Booth's lips turned purple and his throat swelled.

He gasped.

The rising sun nudged above the horizon and colored the eastern sky. In Albany, New York, mourners who had waited in line all night filed past Abraham Lincoln's remains, displayed magnificently in the state Capitol's Assembly Chamber. “During the still hours of the morning,” said one who witnessed the scene, “a sad procession moved through our streets to and from the Capitol. Aside from the slow tread of this procession, not a sound was to be heard.” That afternoon the funeral train would pull out of the station, heading west to the prairies. Lincoln would be home soon.

Booth gasped again.

His vision blurred.

He could not breathe. He gasped a third time.

The sun broke free from the horizon and flooded Garrett's farm with light, which shone on Booth's face. The soldiers tried to shield his eyes by draping clothes over the back of a chair that they set up on the porch between Booth and the sun.
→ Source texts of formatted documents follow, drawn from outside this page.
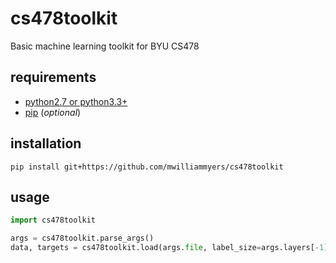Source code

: # cs478toolkit

Basic machine learning toolkit for BYU CS478

## requirements

- [python2.7 or python3.3+](https://www.python.org/downloads/)
- [pip](https://pip.pypa.io/en/stable/installing/) (_optional_)

## installation 

```
pip install git+https://github.com/mwilliammyers/cs478toolkit
```

## usage

```python
import cs478toolkit

args = cs478toolkit.parse_args()
data, targets = cs478toolkit.load(args.file, label_size=args.layers[-1])
```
No, do not hide him from the light, Booth might have said, if he could still speak. When he was a boy, his bedroom at Bel Air faced the
east and he told his dearest sister, Asia: “No setting sun view for me, it is too melancholy for me; let me see him rise.”
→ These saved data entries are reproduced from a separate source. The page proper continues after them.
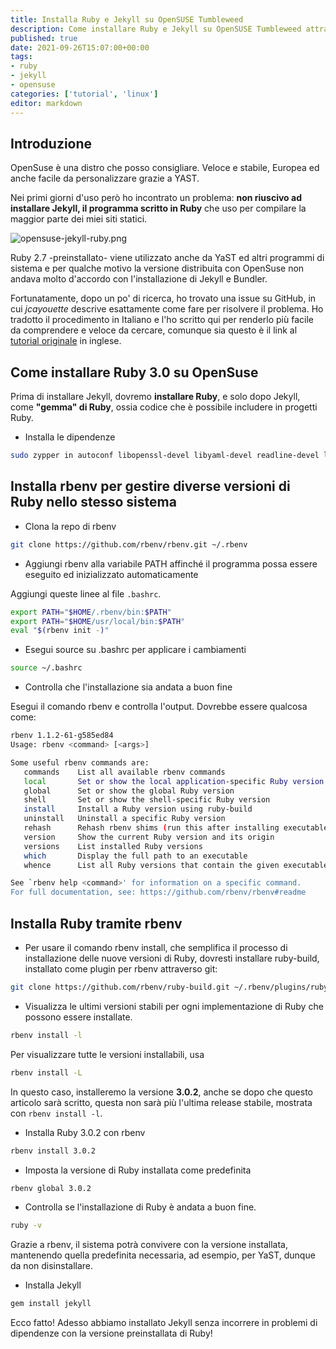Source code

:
 ```yaml
---
title: Installa Ruby e Jekyll su OpenSUSE Tumbleweed
description: Come installare Ruby e Jekyll su OpenSUSE Tumbleweed attraverso rbenv
published: true
date: 2021-09-26T15:07:00+00:00
tags: 
- ruby
- jekyll
- opensuse
categories: ['tutorial', 'linux']
editor: markdown
---
```


## Introduzione

OpenSuse è una distro che posso consigliare. Veloce e stabile, Europea ed anche facile da personalizzare grazie a YAST.

Nei primi giorni d'uso però ho incontrato un problema: **non riuscivo ad installare Jekyll, il programma scritto in Ruby** che uso per compilare la maggior parte dei miei siti statici. <!--more-->

![opensuse-jekyll-ruby.png](../opensuse-jekyll-ruby.png "Immagine dell'articolo: il camaleonte di OpenSuse si confronta con le gemme di Ruby tra cui Jekyll")

Ruby 2.7 -preinstallato- viene utilizzato anche da YaST ed altri programmi di sistema e per qualche motivo la versione distribuita con OpenSuse non andava molto d'accordo con l'installazione di Jekyll e Bundler.

Fortunatamente, dopo un po' di ricerca, ho trovato una issue su GitHub, in cui *jcayouette* descrive esattamente come fare per risolvere il problema. Ho tradotto il procedimento in Italiano e l'ho scritto qui per renderlo più facile da comprendere e veloce da cercare, comunque sia questo è il link al [tutorial originale](https://github.com/jekyll/jekyll/issues/6852) in inglese.



## Come installare Ruby 3.0 su OpenSuse

Prima di installare Jekyll, dovremo **installare Ruby**, e solo dopo Jekyll, come **"gemma" di Ruby**, ossia codice che è possibile includere in progetti Ruby.

* Installa le dipendenze
```bash
sudo zypper in autoconf libopenssl-devel libyaml-devel readline-devel libxslt-devel ncurses-devel libffi-devel zlib-devel gdbm-devel libgdbm4
```

## Installa rbenv per gestire diverse versioni di Ruby nello stesso sistema

* Clona la repo di rbenv
```bash
git clone https://github.com/rbenv/rbenv.git ~/.rbenv
```
* Aggiungi rbenv alla variabile PATH affinché il programma possa essere eseguito ed inizializzato automaticamente

Aggiungi queste linee al file `.bashrc`.

```bash
export PATH="$HOME/.rbenv/bin:$PATH"
export PATH="$HOME/usr/local/bin:$PATH"
eval "$(rbenv init -)"
```

* Esegui source su .bashrc per applicare i cambiamenti

```bash
source ~/.bashrc
```

* Controlla che l'installazione sia andata a buon fine

Esegui il comando rbenv e controlla l'output. Dovrebbe essere qualcosa come:

```bash
rbenv 1.1.2-61-g585ed84
Usage: rbenv <command> [<args>]

Some useful rbenv commands are:
   commands    List all available rbenv commands
   local       Set or show the local application-specific Ruby version
   global      Set or show the global Ruby version
   shell       Set or show the shell-specific Ruby version
   install     Install a Ruby version using ruby-build
   uninstall   Uninstall a specific Ruby version
   rehash      Rehash rbenv shims (run this after installing executables)
   version     Show the current Ruby version and its origin
   versions    List installed Ruby versions
   which       Display the full path to an executable
   whence      List all Ruby versions that contain the given executable

See `rbenv help <command>' for information on a specific command.
For full documentation, see: https://github.com/rbenv/rbenv#readme
```

## Installa Ruby tramite rbenv

* Per usare il comando rbenv install, che semplifica il processo di installazione delle nuove versioni di Ruby, dovresti installare ruby-build, installato come plugin per rbenv attraverso git:

```bash
git clone https://github.com/rbenv/ruby-build.git ~/.rbenv/plugins/ruby-build
```

* Visualizza le ultimi versioni stabili per ogni implementazione di Ruby che possono essere installate.

```bash
rbenv install -l
```

Per visualizzare tutte le versioni installabili, usa

```bash
rbenv install -L
```

In questo caso, installeremo la versione **3.0.2**, anche se dopo che questo articolo sarà scritto, questa non sarà più l'ultima release stabile, mostrata con `rbenv install -l`.

* Installa Ruby 3.0.2 con rbenv


```bash
rbenv install 3.0.2
```

* Imposta la versione di Ruby installata come predefinita

```bash
rbenv global 3.0.2
```

* Controlla se l'installazione di Ruby è andata a buon fine.

```bash
ruby -v
```

Grazie a rbenv, il sistema potrà convivere con la versione installata, mantenendo quella predefinita necessaria, ad esempio, per YaST, dunque da non disinstallare.


* Installa Jekyll

```bash
gem install jekyll
```

Ecco fatto! Adesso abbiamo installato Jekyll senza incorrere in problemi di dipendenze con la versione preinstallata di Ruby!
The stage grew dark. His body shuddered. Then, no more. John Wilkes Booth was dead. The twelve-day chase for Abraham Lincoln's assassin was over.

Chapter Ten
“So Runs the World Away”

L
UCINDA
H
OLLOWAY, CARESSING
B
OOTH'S HAIR, HAD WATCHED
him die: “[G]asping three times and crossing his hands upon his breasts, he died just as the day was breaking.” She twisted a curl of his hair between her fingers and caught Dr. Urquhart's eye. She did not need to ask. The doctor looked up, watching for his chance when Doherty, Baker, and Conger, distracted, glanced momentarily away from the assassin's corpse. Quicker than their eyes could detect, Urquhart's hand, grasping a pair of razor-sharp surgical scissors, reached down for Booth's head. In an instant he snipped a lock of the rich, black hair and pressed it into Lucinda Holloway's palm. As quickly, she clenched her fingers around the black curl into a tight fist to conceal the precious memento. She was not a craven relic hunter who lusted morbidly, like so many others, for bloody souvenirs of the great crime. No, to her the lock was a private, romantic keepsake of the luminous, dying star. If the soldiers saw what she had done, they would have overpowered her, prying open her balled fist and confiscating her treasure.
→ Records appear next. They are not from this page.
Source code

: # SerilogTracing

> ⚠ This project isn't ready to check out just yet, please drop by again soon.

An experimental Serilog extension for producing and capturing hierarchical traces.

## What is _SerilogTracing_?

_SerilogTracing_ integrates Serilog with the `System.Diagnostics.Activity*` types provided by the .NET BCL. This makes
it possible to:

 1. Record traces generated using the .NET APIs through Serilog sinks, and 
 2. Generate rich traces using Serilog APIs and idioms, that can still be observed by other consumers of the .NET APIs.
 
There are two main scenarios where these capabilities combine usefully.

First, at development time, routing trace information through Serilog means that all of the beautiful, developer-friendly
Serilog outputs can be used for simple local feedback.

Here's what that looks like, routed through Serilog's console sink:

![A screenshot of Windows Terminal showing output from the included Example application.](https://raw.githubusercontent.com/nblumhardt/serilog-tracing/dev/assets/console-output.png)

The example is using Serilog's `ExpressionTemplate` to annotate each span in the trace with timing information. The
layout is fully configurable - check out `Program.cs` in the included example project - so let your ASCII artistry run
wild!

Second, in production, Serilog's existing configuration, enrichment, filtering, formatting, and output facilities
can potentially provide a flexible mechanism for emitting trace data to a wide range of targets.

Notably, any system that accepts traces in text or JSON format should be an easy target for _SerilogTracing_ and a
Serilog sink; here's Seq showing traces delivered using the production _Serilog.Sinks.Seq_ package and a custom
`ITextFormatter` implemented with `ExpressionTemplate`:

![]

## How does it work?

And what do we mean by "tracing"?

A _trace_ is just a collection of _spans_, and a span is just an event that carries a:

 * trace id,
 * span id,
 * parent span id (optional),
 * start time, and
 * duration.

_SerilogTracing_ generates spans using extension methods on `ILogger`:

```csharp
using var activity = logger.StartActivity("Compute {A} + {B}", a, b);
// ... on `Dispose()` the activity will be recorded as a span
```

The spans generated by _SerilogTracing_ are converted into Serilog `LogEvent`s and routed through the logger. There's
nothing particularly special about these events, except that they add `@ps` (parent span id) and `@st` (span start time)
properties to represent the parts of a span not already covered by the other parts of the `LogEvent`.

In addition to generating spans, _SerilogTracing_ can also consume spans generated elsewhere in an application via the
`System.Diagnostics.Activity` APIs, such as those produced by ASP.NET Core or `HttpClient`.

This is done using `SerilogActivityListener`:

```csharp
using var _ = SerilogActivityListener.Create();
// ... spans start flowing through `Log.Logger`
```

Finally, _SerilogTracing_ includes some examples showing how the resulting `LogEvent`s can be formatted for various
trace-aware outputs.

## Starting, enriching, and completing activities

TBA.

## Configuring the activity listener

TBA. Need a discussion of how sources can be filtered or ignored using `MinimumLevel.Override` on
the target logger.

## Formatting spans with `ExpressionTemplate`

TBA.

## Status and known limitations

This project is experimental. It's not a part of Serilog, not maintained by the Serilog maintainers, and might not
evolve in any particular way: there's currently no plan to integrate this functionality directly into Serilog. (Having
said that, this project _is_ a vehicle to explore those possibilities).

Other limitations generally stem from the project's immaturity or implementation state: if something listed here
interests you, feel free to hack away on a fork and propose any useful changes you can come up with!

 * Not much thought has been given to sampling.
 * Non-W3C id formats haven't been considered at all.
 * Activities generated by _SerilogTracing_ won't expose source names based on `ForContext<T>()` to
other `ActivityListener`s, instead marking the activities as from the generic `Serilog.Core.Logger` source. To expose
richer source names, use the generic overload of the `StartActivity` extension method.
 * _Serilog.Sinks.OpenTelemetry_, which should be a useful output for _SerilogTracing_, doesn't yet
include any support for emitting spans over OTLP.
Later, when the soldiers were gone, Lucinda entered the house and walked straight to the bookcase that held another prized relic—Booth's field glasses. When no one was looking, she scratched her initials on the buckle of the shoulder strap, and then took the glasses to her mother's house, a safe distance of several miles from Garrett's farm.

T
HE
G
ARRETT MEN STOOD BY AS MUTE WITNESSES TO THE
drama they had helped author. By locking Booth and Herold in their barn, they made it impossible for the assassin to make a run for it when the Sixteenth New York arrived. Had they captured a notorious murderer or betrayed an injured, helpless man? Even more, a man who had come under their hospitality. Did they deserve honor or opprobrium? The Garretts feared judgment under the old Southern code. Soon, they tried to rewrite the events of this night to cast their actions in a positive light. Ignoring the fact that they evicted Booth from their home on the night of April 25, the Garretts claimed that he had declined the bed on his last night, and that it was Booth who insisted on sleeping under the porch with the sharp-toothed dogs, or in the barn on the hard, wood planks. Conveniently, they overlooked the part of the story about just who locked Booth inside that barn.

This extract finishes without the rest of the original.